# Array of functions - is there a way to avoid allocations performance penalty?

Edited version of my initial post based upon the response from @Raf.

After I wrote this post (1) I got advice on how to write a better post. I have taken that advice below, and (2) I actually found the answer to my post by looking at Understanding the allocation behavior on arrays vs scalars . Thus, I am editing the post to include the answer, in case others have the same question.

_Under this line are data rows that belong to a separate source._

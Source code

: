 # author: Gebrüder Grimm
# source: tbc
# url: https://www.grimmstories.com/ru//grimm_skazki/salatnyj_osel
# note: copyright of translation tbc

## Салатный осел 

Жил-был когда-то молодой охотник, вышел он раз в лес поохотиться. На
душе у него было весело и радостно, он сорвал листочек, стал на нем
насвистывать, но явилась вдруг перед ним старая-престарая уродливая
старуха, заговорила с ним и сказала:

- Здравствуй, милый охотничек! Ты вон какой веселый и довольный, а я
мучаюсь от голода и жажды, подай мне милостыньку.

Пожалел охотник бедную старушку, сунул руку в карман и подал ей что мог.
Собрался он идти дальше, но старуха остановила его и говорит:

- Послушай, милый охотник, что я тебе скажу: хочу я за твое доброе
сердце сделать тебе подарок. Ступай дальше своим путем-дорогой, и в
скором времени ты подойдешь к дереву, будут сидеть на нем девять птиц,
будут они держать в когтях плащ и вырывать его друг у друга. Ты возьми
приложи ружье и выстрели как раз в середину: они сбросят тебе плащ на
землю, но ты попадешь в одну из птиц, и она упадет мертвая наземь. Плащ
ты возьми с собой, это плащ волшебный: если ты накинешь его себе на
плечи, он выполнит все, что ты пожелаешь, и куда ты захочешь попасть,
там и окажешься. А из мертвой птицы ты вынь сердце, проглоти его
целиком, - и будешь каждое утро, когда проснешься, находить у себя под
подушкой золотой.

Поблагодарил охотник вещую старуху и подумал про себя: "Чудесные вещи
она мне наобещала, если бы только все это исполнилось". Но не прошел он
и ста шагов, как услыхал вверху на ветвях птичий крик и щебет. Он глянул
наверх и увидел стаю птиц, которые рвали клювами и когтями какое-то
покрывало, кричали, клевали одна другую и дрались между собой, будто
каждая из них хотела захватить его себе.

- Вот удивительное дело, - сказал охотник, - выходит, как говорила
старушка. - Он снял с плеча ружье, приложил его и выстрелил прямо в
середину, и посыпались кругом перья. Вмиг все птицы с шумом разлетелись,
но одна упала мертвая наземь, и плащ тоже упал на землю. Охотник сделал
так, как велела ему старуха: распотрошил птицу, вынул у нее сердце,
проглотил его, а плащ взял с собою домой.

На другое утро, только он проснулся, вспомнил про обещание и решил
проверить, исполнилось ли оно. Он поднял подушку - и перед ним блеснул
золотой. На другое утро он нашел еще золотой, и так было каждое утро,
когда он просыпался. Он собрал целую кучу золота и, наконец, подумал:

I want to maximize performance when I call functions that are array elements. My underlying motivation is that I plan to write income tax simulation models (tax calculators) for tax systems in ~41 states. The models will run on microdata files that represent taxpayers in the states. I want the models to be as parameter-driven as possible, where functions that do the necessary tax calculations are stored in arrays. The actual functions, the order in which they are processed, and their arguments, will vary from state to state, and from policy scenario (potential tax law) to policy scenario, defined in json files. It is a variant of and inspired by work being done here.

I was concerned because when I tested the idea of putting functions into arrays, performance degraded substantially. I have since discovered from the post linked above that this problem can be solved by using StaticArrays.

The remainder of this post shows the problem, and the solution.

The problem
The example below first defines consts for two functions (sin, cos) separately, and then defines a const array of these two functions. Then I call each of the two functions 10^6 times, two different ways: (1) calling the consts, and (2) calling the array elements. (I have constructed the example this way to isolate the issue, so that we can see - I believe - that it results solely from using an array of functions.)

The first approach has 13.5k memory allocations on the first run and only 6 allocations on the second run (6 allocations for @time I believe).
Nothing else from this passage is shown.